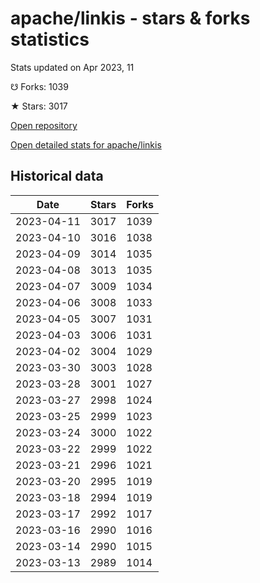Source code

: # apache/linkis - stars & forks statistics

Stats updated on Apr 2023, 11

☋ Forks: 1039

★ Stars: 3017

[Open repository](https://github.com/apache/linkis)

[Open detailed stats for apache/linkis](https://reviewgithub.com/rep/apache/linkis)

## Historical data
| Date | Stars | Forks |
|------|-------|-------|
| 2023-04-11 | 3017 | 1039 | 
| 2023-04-10 | 3016 | 1038 | 
| 2023-04-09 | 3014 | 1035 | 
| 2023-04-08 | 3013 | 1035 | 
| 2023-04-07 | 3009 | 1034 | 
| 2023-04-06 | 3008 | 1033 | 
| 2023-04-05 | 3007 | 1031 | 
| 2023-04-03 | 3006 | 1031 | 
| 2023-04-02 | 3004 | 1029 | 
| 2023-03-30 | 3003 | 1028 | 
| 2023-03-28 | 3001 | 1027 | 
| 2023-03-27 | 2998 | 1024 | 
| 2023-03-25 | 2999 | 1023 | 
| 2023-03-24 | 3000 | 1022 | 
| 2023-03-22 | 2999 | 1022 | 
| 2023-03-21 | 2996 | 1021 | 
| 2023-03-20 | 2995 | 1019 | 
| 2023-03-18 | 2994 | 1019 | 
| 2023-03-17 | 2992 | 1017 | 
| 2023-03-16 | 2990 | 1016 | 
| 2023-03-14 | 2990 | 1015 | 
| 2023-03-13 | 2989 | 1014 |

Goal of the exercise
This task calls for the records to be copied exactly, without pictures.

Result
Source code

: # apache/linkis - stars & forks statistics

Stats updated on Apr 2023, 11

☋ Forks: 1039

★ Stars: 3017

[Open repository](https://github.com/apache/linkis)

[Open detailed stats for apache/linkis](https://reviewgithub.com/rep/apache/linkis)

## Historical data
| Date | Stars | Forks |
|------|-------|-------|
| 2023-04-11 | 3017 | 1039 | 
| 2023-04-10 | 3016 | 1038 | 
| 2023-04-09 | 3014 | 1035 | 
| 2023-04-08 | 3013 | 1035 | 
| 2023-04-07 | 3009 | 1034 | 
| 2023-04-06 | 3008 | 1033 | 
| 2023-04-05 | 3007 | 1031 | 
| 2023-04-03 | 3006 | 1031 | 
| 2023-04-02 | 3004 | 1029 | 
| 2023-03-30 | 3003 | 1028 | 
| 2023-03-28 | 3001 | 1027 | 
| 2023-03-27 | 2998 | 1024 | 
| 2023-03-25 | 2999 | 1023 | 
| 2023-03-24 | 3000 | 1022 | 
| 2023-03-22 | 2999 | 1022 | 
| 2023-03-21 | 2996 | 1021 | 
| 2023-03-20 | 2995 | 1019 | 
| 2023-03-18 | 2994 | 1019 | 
| 2023-03-17 | 2992 | 1017 | 
| 2023-03-16 | 2990 | 1016 | 
| 2023-03-14 | 2990 | 1015 | 
| 2023-03-13 | 2989 | 1014 |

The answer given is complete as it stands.